• Mamie Marguerite 3ème partie

     

    Mamie Marguerite 3ème partie

     

    Elle avait également une petite pièce spéciale, plus intime, pour les couronnes mortuaires comme si la vision de ces objets funestes  pouvait dissuader sa clientèle de consommer en lui donnant des idées noires. J’étais trop jeune encore pour  être effrayée par la mort et je prenais plaisir à l’aider à fixer sur un ruban mauve les lettres majuscules en métal destinées à adresser un dernier message au défunt. J’aimais beaucoup aussi réparer les couronnes de perles et farfouiller dans les petites boîtes de verroteries si délicatement colorées. 

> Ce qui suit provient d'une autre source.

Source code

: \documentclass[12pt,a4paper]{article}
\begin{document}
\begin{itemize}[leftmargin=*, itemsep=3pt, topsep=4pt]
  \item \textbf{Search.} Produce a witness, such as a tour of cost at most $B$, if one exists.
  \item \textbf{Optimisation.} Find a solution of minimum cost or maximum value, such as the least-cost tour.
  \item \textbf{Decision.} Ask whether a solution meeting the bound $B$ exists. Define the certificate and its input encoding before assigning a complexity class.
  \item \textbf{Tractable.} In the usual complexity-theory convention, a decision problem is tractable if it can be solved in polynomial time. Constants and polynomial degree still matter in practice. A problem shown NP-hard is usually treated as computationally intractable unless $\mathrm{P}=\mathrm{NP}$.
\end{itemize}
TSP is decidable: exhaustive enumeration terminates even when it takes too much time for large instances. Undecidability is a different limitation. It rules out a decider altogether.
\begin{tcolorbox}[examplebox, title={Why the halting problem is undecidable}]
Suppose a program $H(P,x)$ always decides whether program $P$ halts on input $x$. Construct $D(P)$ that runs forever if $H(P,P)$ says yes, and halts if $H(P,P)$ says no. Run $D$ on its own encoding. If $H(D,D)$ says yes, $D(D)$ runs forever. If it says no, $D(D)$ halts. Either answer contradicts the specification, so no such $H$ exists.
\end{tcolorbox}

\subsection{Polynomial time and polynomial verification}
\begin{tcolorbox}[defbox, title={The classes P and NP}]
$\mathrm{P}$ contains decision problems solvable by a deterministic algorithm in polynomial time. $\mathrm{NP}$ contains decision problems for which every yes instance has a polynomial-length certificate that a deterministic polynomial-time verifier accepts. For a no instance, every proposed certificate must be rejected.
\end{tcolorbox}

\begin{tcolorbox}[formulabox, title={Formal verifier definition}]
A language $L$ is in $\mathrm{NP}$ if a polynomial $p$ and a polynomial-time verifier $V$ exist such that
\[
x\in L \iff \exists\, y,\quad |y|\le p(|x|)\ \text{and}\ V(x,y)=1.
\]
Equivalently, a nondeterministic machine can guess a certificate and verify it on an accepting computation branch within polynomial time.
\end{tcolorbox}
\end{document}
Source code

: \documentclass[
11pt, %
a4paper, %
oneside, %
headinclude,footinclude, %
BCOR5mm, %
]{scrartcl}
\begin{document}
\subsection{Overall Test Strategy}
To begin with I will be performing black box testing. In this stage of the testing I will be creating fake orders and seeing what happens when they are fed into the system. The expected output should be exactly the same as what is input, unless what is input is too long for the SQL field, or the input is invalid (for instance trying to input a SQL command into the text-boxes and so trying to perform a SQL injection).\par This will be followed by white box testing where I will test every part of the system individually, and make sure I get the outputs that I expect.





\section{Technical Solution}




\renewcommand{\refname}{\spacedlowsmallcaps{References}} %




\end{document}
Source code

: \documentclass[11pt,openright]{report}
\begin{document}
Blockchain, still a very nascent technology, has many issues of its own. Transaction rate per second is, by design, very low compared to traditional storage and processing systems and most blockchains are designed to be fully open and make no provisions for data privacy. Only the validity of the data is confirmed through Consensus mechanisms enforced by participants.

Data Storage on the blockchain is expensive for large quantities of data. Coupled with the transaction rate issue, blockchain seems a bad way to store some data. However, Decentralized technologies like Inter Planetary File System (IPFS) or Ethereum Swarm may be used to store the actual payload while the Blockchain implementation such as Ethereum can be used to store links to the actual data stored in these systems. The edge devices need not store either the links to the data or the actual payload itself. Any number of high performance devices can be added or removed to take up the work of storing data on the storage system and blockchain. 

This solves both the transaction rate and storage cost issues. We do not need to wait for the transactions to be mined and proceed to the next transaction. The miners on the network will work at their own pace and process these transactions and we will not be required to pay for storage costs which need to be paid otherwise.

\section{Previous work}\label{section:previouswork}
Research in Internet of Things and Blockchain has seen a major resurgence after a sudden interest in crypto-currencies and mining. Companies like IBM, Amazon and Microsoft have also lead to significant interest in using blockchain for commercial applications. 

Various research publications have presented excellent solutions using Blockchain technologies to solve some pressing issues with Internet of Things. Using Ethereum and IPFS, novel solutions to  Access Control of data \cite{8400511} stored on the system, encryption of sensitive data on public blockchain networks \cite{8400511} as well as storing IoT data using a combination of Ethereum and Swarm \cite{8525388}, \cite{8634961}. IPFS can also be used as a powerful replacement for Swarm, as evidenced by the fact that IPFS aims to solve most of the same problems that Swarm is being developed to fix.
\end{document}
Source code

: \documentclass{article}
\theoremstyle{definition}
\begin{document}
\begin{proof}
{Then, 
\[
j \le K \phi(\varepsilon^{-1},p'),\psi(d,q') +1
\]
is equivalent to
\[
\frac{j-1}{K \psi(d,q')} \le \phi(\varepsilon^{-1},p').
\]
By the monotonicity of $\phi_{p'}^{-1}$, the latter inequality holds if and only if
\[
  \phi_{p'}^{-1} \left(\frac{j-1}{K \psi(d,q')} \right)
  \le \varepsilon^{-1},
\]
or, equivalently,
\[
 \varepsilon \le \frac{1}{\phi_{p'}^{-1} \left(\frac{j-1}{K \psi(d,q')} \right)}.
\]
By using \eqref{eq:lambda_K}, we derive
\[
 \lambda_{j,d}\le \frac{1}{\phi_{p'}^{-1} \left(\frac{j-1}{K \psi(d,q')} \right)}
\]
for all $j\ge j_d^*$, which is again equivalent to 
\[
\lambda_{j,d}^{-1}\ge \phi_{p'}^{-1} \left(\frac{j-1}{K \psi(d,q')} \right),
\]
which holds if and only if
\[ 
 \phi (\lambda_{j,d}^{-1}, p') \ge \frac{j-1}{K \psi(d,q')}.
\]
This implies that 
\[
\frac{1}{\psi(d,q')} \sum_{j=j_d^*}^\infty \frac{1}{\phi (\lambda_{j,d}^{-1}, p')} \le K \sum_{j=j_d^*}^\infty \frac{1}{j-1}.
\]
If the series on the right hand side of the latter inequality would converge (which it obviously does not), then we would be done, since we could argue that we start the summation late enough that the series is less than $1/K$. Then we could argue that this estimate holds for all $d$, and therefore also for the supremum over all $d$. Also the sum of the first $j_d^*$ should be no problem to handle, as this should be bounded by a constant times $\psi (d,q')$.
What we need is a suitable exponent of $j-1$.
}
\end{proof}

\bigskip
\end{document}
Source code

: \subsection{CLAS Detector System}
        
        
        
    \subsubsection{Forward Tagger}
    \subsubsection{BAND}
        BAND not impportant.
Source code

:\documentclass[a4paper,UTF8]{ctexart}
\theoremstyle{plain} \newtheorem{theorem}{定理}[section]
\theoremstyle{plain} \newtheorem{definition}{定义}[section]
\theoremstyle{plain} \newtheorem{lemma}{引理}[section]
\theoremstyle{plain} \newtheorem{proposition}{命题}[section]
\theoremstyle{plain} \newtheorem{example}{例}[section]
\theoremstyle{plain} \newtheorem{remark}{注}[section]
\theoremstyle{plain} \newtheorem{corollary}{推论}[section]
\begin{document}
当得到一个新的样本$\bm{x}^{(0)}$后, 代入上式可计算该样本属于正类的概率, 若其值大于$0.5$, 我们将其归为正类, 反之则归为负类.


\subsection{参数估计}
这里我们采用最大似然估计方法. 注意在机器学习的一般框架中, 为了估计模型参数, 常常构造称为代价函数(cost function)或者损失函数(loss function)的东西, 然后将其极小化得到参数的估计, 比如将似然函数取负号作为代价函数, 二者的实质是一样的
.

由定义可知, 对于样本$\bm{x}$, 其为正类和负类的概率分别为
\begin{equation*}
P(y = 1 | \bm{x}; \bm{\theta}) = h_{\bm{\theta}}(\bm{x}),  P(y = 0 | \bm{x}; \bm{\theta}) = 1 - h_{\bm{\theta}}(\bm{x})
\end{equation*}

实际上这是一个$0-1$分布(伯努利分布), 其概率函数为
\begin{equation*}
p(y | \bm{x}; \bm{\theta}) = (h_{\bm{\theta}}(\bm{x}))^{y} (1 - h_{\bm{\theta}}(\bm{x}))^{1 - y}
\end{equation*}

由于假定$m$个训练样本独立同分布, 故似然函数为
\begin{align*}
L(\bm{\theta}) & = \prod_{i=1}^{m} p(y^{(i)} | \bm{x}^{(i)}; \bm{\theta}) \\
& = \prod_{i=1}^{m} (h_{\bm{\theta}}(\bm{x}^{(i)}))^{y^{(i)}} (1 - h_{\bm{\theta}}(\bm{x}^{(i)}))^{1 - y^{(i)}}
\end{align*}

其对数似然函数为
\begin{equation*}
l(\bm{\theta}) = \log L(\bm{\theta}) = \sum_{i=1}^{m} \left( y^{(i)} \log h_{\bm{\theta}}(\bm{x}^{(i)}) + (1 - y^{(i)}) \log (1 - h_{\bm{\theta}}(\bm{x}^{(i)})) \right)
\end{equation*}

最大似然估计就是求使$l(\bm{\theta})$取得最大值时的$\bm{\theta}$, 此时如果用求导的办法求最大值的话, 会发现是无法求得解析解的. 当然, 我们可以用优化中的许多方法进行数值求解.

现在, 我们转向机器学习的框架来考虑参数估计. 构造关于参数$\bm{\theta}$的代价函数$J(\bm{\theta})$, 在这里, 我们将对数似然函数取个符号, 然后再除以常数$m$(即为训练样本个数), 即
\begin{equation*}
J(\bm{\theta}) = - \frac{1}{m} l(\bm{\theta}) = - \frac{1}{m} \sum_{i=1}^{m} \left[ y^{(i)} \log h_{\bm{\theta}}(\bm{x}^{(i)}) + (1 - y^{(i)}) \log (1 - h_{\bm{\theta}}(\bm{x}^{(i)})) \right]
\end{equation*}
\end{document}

    Mais là où elle était la plus magnifique, c’était quand elle vendait ses graines ! J’étais complètement subjuguée par les connaissances qu’elle avait , la façon dont elle expliquait aux agriculteurs attentifs comment ils pouvaient associer les plantes entre elles, semer et récolter en fonction de la lune, la rotation des cultures, l’utilité des engrais verts, les qualités et les défauts propres à chaque type de grains, quelles étaient les meilleures plantes fourragères. J’aimais l’entendre prononcer le nom de certaines graines de son accent chantant et rocailleux, un accent qui faisait rouler les R : la rave, la chicorée frisée, le trèfle incarnat, le ray-grass, la luzerne, la scorsonère.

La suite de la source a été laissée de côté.